A Runecloak passed close and my burned palm throbbed. I focused on breathing normally, and he moved on.
I exhaled slowly.
A few more stops. Then we could leave this godsforsaken city and never look back. But everywhere I turned, more guards. Stationed at corners. Marching in pairs. Their eyes scanning faces, hands resting on sword hilts. They were looking for someone.
With the satchel heavy on my shoulder, I slipped inside the foundlings hall. The hearth in the infirmary crackled with low flames, warming the rows of sagging cots. Children too thin for their ages huddled under patched blankets.
“Should’ve known that was you,” Brisa muttered, hunched over a bed. “Only fool would be out on a morning like this without boots worth a damn.”
I held out the bundle. “I brought bandages.”

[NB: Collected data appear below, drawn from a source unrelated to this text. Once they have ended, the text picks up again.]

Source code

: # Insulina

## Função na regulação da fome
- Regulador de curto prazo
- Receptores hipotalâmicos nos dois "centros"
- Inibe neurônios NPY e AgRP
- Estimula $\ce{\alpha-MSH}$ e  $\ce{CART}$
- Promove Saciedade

“About time. We’re down to scraps.”
I followed her to where a woman lay groaning in her sleep and helped unwind the old wrappings to give her fresh cloth. I’d boiled it the night before.
We worked in silence, the others barely glancing at me. I came now and then to sweep the floors or whisper stories to the little ones, but no one knew I’d been slipping coins under Brisa’s ledger. Or that half the herbs in her pantry were stolen.

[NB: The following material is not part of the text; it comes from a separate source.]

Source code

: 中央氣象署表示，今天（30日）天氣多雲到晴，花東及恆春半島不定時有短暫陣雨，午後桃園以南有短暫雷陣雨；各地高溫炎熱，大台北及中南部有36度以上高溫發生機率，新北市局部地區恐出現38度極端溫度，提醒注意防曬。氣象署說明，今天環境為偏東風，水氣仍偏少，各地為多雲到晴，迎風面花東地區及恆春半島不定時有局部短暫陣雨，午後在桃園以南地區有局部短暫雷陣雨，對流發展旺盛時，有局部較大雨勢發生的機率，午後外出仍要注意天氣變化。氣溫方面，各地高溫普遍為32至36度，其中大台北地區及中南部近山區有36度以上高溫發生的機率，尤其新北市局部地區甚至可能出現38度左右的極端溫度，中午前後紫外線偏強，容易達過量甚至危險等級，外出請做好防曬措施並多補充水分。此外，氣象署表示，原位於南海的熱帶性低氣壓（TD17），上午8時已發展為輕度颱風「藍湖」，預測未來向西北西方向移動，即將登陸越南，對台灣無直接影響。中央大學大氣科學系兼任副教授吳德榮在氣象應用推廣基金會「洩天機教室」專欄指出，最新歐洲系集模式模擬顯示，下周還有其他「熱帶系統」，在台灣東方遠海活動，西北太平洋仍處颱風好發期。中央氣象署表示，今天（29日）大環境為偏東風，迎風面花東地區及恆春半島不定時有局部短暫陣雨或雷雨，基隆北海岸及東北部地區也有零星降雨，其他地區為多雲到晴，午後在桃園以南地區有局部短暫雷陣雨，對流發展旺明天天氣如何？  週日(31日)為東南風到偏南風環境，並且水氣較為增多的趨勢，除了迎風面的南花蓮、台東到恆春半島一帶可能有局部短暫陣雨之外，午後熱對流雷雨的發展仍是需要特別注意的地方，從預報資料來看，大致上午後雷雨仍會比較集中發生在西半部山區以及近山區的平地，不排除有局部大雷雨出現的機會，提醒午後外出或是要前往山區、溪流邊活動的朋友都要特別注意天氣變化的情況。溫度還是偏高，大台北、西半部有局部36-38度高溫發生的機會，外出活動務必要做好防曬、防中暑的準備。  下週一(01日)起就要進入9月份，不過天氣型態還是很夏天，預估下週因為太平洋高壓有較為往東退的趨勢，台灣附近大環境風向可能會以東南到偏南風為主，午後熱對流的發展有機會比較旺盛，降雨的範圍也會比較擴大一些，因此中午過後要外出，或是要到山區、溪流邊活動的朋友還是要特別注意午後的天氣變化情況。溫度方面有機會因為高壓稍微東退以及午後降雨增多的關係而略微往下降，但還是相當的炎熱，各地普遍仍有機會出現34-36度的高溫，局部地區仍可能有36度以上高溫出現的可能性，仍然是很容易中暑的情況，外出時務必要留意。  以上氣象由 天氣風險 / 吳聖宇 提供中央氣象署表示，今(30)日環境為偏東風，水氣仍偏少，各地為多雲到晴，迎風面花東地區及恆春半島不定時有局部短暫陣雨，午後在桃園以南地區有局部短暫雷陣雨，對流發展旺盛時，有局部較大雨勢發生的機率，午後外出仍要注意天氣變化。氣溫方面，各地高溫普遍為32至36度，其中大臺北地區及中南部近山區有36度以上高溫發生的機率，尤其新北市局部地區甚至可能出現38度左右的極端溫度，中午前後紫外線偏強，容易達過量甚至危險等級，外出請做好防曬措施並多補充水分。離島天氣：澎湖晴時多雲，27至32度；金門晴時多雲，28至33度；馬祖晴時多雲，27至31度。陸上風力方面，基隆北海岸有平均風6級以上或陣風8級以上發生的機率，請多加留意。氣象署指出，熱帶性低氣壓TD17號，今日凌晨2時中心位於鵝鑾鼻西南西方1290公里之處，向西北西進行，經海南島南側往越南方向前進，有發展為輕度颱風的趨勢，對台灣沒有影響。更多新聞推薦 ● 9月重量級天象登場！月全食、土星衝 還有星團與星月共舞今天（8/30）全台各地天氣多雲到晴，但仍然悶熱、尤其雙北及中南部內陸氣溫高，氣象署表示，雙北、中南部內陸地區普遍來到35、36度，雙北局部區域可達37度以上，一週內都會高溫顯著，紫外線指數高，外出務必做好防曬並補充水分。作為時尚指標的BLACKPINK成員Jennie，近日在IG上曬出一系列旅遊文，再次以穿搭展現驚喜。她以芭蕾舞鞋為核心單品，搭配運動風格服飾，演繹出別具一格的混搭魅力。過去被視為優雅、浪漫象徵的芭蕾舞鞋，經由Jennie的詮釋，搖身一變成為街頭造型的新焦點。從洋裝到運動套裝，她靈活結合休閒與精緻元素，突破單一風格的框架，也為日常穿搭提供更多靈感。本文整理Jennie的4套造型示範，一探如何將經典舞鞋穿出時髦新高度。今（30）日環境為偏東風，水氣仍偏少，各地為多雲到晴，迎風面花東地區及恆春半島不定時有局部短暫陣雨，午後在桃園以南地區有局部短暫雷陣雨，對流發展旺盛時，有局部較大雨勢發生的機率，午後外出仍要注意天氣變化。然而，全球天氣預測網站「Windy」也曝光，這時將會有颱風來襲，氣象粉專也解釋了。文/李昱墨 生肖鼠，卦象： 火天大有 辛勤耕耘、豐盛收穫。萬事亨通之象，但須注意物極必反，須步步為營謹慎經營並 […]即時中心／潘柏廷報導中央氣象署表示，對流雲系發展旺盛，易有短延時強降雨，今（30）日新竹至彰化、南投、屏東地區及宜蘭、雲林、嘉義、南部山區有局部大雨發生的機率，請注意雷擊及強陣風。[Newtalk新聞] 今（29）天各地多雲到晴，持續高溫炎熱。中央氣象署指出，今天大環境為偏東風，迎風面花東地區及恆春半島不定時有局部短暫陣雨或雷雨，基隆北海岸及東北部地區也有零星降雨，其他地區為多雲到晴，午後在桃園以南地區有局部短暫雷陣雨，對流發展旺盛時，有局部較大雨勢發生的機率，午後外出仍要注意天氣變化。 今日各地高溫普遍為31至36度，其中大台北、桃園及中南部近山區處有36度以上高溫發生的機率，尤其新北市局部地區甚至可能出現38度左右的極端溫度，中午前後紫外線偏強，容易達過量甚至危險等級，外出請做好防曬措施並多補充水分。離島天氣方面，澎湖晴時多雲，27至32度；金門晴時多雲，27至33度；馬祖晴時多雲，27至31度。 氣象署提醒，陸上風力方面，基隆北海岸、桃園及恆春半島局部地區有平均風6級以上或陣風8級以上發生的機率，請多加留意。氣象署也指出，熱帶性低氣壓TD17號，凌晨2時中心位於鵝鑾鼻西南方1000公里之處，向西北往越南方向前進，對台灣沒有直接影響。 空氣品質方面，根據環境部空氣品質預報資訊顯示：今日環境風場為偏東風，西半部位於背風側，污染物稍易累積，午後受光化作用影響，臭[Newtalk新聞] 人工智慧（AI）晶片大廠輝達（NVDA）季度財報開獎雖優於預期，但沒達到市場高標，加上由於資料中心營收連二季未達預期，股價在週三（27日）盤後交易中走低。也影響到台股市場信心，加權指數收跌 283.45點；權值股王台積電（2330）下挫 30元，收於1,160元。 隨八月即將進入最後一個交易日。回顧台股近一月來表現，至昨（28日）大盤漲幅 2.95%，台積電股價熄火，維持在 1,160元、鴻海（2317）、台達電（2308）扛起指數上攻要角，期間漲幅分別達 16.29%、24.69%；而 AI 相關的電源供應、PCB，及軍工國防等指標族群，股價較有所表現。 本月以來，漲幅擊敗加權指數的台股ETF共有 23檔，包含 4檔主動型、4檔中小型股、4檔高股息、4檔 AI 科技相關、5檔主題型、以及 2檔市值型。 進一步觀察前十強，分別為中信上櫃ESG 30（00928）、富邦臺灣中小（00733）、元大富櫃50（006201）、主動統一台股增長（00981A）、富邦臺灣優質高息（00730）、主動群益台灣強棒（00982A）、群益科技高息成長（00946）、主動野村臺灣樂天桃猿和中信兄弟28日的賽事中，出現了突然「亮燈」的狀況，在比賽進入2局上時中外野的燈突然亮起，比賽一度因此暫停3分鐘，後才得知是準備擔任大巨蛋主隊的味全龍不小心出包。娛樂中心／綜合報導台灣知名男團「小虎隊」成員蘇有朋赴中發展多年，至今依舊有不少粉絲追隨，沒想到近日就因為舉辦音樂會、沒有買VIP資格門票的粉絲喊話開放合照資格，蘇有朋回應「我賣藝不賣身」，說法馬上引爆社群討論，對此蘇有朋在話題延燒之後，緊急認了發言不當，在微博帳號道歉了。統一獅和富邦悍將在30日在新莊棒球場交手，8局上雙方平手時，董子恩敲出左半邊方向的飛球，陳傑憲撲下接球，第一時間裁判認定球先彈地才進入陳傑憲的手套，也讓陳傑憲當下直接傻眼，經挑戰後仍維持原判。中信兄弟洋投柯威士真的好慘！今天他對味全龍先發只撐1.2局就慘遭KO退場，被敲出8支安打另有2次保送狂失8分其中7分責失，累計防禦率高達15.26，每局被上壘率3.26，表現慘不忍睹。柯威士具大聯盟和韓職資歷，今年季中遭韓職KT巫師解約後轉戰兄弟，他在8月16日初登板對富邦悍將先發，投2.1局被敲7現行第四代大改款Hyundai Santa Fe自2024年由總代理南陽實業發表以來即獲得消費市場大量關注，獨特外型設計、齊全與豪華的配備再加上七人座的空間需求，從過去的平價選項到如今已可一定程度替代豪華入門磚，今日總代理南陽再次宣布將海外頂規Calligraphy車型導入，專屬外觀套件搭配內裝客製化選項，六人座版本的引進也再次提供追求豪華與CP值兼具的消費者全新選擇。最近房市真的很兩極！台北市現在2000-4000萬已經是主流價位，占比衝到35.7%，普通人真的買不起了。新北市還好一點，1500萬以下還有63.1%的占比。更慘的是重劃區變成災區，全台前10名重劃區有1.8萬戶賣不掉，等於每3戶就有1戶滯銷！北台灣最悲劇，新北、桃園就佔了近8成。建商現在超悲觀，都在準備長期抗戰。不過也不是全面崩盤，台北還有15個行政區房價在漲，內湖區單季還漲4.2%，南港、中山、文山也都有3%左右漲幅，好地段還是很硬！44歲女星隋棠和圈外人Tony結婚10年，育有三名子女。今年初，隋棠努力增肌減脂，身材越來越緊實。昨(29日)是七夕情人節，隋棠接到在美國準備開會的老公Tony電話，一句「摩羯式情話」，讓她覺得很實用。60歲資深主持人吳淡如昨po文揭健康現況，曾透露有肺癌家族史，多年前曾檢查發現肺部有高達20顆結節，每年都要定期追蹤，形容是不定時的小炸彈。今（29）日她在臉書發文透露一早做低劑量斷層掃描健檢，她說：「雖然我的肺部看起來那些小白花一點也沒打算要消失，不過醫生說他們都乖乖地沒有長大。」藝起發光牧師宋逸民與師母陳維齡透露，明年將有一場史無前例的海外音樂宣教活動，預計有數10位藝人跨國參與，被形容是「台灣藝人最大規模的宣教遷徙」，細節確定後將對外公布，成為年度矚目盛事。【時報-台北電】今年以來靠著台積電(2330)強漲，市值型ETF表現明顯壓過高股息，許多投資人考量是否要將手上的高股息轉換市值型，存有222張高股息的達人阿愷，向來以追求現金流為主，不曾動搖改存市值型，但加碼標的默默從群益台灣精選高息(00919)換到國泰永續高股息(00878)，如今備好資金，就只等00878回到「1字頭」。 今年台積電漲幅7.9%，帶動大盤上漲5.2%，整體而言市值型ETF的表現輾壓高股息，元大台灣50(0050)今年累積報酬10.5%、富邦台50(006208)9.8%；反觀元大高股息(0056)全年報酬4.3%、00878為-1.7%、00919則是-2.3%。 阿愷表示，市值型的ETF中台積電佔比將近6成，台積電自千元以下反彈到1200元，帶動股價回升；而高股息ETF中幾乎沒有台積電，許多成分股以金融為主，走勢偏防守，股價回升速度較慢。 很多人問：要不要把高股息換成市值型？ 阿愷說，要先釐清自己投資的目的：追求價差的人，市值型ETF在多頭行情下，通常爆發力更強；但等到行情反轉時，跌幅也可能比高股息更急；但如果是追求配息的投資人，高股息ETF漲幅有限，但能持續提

A shriek of laughter broke the hush.
“Miss Aelie!” a small voice shouted.
A boy with a runny nose and wild curls launched toward me, tripping over a cracked floorboard. Kavi barreled into me, his skinny arms flinging around my waist.
“You’re late,” he grumbled.
I knelt to his level. “I’m early. You’re just impatient.”

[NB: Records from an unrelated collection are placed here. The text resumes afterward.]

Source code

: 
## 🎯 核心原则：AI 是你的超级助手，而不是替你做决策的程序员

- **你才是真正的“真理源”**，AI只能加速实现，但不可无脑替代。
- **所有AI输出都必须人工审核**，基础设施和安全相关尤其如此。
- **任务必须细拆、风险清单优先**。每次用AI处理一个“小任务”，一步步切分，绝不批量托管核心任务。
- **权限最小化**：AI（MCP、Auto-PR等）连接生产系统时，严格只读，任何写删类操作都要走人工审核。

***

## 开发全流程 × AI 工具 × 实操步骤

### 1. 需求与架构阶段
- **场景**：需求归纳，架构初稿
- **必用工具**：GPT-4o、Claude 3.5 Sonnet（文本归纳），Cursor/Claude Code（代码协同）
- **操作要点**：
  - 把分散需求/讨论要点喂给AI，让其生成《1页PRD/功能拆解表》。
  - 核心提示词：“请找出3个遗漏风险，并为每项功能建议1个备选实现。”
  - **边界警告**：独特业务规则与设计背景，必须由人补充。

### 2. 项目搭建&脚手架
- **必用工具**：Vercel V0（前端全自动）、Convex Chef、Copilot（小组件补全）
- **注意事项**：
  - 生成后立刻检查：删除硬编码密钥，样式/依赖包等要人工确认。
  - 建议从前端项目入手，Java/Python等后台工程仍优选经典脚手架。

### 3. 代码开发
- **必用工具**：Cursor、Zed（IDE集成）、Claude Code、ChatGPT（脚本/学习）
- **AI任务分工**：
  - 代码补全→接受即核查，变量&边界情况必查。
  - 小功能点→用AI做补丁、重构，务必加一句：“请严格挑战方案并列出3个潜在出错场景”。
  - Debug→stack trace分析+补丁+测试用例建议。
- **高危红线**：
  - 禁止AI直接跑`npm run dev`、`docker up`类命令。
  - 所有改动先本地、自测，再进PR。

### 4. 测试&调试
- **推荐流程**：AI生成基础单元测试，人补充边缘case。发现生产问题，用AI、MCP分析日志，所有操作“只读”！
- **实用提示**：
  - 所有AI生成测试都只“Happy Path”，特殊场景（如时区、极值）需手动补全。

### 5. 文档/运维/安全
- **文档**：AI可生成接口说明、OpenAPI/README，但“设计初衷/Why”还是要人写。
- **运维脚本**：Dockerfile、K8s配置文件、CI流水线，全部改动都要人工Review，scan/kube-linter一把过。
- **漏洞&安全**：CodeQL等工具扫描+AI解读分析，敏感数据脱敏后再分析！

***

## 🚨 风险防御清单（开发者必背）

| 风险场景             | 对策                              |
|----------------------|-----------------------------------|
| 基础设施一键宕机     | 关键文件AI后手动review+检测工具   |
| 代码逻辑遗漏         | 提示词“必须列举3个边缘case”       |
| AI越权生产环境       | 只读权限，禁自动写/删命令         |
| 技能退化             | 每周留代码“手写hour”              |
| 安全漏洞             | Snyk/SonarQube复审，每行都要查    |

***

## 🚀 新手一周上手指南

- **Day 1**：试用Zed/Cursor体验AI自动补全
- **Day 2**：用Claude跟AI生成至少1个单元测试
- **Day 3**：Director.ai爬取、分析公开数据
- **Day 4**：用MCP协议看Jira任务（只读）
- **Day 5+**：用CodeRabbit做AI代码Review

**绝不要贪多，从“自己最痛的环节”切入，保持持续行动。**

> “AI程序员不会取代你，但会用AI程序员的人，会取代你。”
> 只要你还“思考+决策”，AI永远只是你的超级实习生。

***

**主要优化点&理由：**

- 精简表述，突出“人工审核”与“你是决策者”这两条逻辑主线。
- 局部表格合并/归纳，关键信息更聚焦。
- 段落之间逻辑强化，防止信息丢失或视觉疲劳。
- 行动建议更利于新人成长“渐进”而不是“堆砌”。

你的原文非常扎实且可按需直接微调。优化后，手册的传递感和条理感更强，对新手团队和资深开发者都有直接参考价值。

“You said you’d bring me something.”
“I did.” I fished in my cloak, then grabbed a hawk carved from bone. “He’s yours.”
Kavi’s mouth fell open. “Is it magic?”
“It is, but only a bit. He keeps nightmares away, but only if you don’t brag.”
“I never brag.”
I laughed. “You bragged about killing a rat with your boot for two weeks.”
Kavi puffed out his chest. “That was ahugerat.”
I tousled his hair, and he beamed.
I stayed a few more minutes, memorizing Kavi’s gap-toothed smile as he drew stick figures with wings. How could I explain to a six-year-old that the world was too dangerous for people like me to stay in one place? Time was running out, and I was about to break another promise to a child who’d already been abandoned too many times.
I hugged him. “I have to go.”
He frowned. “Are you coming tomorrow?”
“No.” I forced a smile. “I—I’m going away for a while.”
“Where?”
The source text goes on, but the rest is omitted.